§ Aim of the task
Which lines below contain "盐在水中的溶解"? Pull them out.

[Stored data]
··········

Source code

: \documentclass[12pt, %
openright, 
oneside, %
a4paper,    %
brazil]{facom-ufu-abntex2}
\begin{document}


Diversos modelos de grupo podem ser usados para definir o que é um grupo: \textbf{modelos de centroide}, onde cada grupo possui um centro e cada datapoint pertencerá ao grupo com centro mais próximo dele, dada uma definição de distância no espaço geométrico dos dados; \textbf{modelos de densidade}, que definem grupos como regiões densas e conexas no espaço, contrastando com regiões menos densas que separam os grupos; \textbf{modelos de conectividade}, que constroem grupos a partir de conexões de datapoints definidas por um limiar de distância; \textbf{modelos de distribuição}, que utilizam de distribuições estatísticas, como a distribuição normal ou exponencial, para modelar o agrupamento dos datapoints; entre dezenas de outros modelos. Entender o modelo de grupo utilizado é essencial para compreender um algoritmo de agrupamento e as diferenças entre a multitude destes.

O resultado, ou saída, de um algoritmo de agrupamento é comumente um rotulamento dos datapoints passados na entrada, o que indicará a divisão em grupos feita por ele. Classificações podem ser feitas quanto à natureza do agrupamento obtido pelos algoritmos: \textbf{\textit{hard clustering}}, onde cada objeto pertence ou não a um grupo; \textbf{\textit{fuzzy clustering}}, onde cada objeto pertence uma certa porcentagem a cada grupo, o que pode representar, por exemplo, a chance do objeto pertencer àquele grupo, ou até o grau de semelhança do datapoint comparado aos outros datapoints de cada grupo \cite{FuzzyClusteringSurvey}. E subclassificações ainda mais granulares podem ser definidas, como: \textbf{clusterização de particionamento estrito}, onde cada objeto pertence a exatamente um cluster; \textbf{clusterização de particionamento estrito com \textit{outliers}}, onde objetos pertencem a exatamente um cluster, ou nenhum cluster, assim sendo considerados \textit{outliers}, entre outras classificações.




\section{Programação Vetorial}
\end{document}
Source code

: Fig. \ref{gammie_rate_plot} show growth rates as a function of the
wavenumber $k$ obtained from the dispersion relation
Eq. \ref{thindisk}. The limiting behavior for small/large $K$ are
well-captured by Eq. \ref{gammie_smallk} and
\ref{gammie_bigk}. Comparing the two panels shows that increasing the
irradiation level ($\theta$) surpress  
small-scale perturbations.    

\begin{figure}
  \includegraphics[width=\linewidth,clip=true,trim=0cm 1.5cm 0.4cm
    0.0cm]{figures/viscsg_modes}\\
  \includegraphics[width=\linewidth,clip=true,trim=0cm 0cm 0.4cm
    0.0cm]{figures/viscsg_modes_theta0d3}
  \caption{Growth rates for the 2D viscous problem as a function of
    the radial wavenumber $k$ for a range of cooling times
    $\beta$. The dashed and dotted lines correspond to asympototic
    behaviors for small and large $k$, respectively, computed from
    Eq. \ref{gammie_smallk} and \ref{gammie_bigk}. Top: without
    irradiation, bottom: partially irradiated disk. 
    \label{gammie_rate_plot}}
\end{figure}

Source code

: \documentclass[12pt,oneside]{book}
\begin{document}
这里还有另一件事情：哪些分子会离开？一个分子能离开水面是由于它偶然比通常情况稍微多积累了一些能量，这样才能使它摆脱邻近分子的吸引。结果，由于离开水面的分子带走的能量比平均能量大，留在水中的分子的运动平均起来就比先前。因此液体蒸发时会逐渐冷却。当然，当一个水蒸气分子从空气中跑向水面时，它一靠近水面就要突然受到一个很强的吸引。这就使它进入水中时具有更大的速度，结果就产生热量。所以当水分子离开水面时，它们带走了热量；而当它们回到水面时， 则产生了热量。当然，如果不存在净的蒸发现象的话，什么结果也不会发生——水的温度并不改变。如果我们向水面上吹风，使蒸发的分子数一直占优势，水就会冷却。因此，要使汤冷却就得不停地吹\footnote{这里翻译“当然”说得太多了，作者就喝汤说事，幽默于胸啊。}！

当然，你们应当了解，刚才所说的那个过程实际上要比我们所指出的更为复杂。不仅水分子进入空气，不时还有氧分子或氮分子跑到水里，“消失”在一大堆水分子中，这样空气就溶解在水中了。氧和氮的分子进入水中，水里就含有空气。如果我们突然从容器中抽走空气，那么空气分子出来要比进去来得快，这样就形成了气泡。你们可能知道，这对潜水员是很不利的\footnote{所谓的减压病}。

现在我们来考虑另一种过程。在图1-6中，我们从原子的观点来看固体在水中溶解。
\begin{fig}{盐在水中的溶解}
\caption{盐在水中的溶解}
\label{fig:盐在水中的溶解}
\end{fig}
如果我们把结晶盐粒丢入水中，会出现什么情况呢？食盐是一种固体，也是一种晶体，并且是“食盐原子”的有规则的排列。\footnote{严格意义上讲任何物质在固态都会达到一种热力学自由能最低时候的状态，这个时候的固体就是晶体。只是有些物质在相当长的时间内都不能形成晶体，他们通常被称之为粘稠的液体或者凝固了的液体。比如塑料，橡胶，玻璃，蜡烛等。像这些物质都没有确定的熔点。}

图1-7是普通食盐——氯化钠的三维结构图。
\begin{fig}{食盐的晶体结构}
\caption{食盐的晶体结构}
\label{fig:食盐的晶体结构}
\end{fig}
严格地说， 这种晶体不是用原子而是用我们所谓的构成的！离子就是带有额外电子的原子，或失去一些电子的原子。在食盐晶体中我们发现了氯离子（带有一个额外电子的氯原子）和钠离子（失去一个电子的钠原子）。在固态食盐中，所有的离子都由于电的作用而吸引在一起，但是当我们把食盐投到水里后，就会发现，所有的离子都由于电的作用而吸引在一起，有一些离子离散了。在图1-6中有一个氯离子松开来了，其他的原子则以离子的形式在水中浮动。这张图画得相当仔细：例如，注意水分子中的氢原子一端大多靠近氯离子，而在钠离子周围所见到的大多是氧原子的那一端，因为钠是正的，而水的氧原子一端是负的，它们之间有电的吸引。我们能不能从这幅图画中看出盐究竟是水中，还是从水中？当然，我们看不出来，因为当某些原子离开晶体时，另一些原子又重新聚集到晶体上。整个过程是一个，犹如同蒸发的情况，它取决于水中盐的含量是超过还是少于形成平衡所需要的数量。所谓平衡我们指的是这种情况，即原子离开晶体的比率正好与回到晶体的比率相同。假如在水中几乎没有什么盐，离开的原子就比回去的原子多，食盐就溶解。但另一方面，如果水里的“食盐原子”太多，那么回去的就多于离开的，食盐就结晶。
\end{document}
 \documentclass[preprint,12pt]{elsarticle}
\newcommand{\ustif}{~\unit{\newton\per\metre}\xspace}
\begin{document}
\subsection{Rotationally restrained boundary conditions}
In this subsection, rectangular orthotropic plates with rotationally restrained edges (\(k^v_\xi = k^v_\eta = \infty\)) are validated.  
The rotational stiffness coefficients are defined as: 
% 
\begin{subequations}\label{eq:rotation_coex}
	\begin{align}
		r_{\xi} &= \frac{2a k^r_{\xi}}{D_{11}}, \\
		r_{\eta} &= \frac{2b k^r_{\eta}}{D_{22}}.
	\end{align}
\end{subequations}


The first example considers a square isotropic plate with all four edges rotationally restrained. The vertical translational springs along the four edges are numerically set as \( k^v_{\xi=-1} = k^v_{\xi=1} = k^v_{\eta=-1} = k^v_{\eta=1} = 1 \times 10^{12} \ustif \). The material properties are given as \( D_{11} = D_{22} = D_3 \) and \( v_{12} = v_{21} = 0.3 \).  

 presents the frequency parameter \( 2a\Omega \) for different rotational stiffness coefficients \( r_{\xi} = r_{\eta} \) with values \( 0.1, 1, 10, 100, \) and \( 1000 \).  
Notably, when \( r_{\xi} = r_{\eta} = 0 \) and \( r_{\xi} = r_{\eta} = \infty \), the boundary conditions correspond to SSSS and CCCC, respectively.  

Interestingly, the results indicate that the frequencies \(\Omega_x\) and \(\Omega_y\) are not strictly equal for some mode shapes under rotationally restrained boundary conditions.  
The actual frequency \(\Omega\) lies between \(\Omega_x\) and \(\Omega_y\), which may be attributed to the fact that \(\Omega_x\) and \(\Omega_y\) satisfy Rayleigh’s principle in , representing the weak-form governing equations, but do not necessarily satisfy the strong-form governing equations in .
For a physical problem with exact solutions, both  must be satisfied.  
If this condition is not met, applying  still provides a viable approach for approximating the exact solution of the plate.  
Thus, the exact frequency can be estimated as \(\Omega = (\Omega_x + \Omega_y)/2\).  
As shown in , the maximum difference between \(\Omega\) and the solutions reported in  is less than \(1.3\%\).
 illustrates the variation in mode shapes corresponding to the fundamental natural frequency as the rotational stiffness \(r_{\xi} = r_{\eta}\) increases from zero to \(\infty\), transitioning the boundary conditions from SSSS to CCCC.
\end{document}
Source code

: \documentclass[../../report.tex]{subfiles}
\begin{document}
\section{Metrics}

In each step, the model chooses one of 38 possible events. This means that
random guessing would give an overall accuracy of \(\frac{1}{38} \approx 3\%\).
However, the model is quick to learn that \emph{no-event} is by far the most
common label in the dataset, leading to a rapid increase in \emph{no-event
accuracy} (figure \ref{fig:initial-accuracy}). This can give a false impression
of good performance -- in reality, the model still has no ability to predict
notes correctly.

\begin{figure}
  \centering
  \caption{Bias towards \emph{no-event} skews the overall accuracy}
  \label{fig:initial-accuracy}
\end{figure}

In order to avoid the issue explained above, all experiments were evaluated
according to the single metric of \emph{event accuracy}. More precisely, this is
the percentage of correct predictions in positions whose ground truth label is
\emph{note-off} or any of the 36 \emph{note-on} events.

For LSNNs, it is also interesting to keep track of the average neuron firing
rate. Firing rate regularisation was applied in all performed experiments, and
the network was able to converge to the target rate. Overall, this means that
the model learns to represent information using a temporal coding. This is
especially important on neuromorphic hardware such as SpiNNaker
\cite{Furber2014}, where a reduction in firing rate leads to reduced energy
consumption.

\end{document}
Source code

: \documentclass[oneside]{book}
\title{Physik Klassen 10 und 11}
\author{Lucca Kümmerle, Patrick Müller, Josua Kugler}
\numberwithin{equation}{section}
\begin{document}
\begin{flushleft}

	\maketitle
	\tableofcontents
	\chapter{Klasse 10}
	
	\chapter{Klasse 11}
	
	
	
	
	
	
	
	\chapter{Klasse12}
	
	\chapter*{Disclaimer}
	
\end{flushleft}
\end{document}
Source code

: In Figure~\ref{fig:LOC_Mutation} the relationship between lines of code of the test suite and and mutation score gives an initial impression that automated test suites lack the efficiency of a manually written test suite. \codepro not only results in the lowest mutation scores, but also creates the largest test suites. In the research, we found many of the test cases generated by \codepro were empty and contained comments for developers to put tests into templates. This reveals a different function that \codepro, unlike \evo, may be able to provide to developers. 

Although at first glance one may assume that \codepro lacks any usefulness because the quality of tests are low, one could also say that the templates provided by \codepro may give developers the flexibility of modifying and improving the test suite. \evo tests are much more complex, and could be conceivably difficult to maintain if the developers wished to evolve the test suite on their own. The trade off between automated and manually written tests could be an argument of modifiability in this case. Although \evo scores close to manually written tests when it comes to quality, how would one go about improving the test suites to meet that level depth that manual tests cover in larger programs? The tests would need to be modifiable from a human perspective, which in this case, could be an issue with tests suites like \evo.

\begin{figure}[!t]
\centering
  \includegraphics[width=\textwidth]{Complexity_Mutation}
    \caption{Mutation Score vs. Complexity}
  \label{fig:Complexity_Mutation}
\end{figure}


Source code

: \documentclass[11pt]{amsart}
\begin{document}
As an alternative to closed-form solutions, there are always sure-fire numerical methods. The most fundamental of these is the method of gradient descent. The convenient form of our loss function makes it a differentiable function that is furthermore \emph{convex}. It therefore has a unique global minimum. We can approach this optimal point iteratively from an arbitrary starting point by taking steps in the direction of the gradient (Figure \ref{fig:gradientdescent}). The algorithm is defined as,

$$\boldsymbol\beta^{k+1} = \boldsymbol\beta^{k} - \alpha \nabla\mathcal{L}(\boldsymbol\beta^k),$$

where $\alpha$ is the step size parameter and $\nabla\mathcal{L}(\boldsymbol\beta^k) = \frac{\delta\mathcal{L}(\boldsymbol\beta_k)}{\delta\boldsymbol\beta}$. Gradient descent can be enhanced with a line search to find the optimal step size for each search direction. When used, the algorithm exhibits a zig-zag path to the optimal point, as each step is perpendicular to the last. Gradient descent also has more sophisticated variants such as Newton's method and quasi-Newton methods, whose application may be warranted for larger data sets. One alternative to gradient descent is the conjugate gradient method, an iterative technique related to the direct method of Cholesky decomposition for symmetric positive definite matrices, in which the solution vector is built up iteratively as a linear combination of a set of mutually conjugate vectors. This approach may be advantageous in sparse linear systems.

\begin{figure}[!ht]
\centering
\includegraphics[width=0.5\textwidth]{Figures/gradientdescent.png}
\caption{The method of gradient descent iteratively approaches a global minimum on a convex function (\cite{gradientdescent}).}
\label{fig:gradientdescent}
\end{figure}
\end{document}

··········

§ Answer section
\begin{fig}{盐在水中的溶解}
\caption{盐在水中的溶解}
\label{fig:盐在水中的溶解}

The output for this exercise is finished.